The Supreme Court of the United States recently announced its ruling in the Wyeth v. Levine case. The principal question before the Court was whether FDA approval of a drug’s label overrides (or preempts) state-law claims of inadequate warning. The argument made by the drug company was that it would be impossible to comply with both state and federal laws if the state’s law provides for a stronger warning label than the FDA labeling regulation. The Supreme Court rightly rejected that argument, finding that “Congress did not intend FDA oversight to be the exclusive means of ensuring drug safety and effectiveness.” By issuing this ruling, the Court will allow consumers more protection from drug injuries that could have been prevented if the drug label had included proper warnings.
In this case, Diane Levine, a professional musician being treated for migraine headaches was injected with Phenergan, a drug manufactured by Wyeth. Because of the direct IV administration (IV push) of the drug, Ms. Levine’s artery in her arm died, ultimately resulting in amputation of that arm. Wyeth was aware of the dangers of the IV push method for administering Phenergan, but never included any warnings to prohibit IV push administration on the label. The FDA had not determined whether the label should have included the warning. However, the FDA’s labeling rules require that a prescription drug manufacturer change warning labels as soon as there is reasonable evidence that the drug causes adverse reactions without waiting for FDA approval of the label change.
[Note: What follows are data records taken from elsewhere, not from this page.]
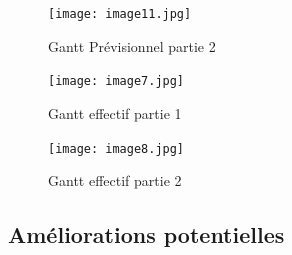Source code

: \documentclass[a4paper,11pt]{article}
\begin{document}
\begin{figure}[ht!]
\centering
\texttt{[image: image11.jpg]} 
\caption {\label{image11} Gantt Prévisionnel partie 2}
\end{figure}
 \smallbreak
\begin{figure}[ht!]
\centering
\texttt{[image: image7.jpg]} 
\caption {\label{image12} Gantt effectif partie 1}
\end{figure}
 \smallbreak
\begin{figure}[ht!]
\centering
\texttt{[image: image8.jpg]} 
\caption {\label{image13} Gantt effectif partie 2}
\end{figure}
 \smallbreak



\subsection{Améliorations potentielles}
\end{document}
Government regulations are intended to set minimum safety standards, but cannot guarantee safety. The preamble of regulations was intended to define the agency’s interpretation. Beginning in 2005, Federal agencies started adding to the preamble of regulations without Congressional approval. With these additions, the agencies claimed that federal standards overrule any state safety standards and that state tort claims should be discarded. By adding preemption language to the agency preamble, the agencies bypassed Congress in determining if or when state law should be overruled. In 2007, however, Congress passed the Food and Drug Administration Act of 2007 (FDAAA), forcing the FDA to require drug manufacturers to update their labels when the manufacturers become aware of potential hazards.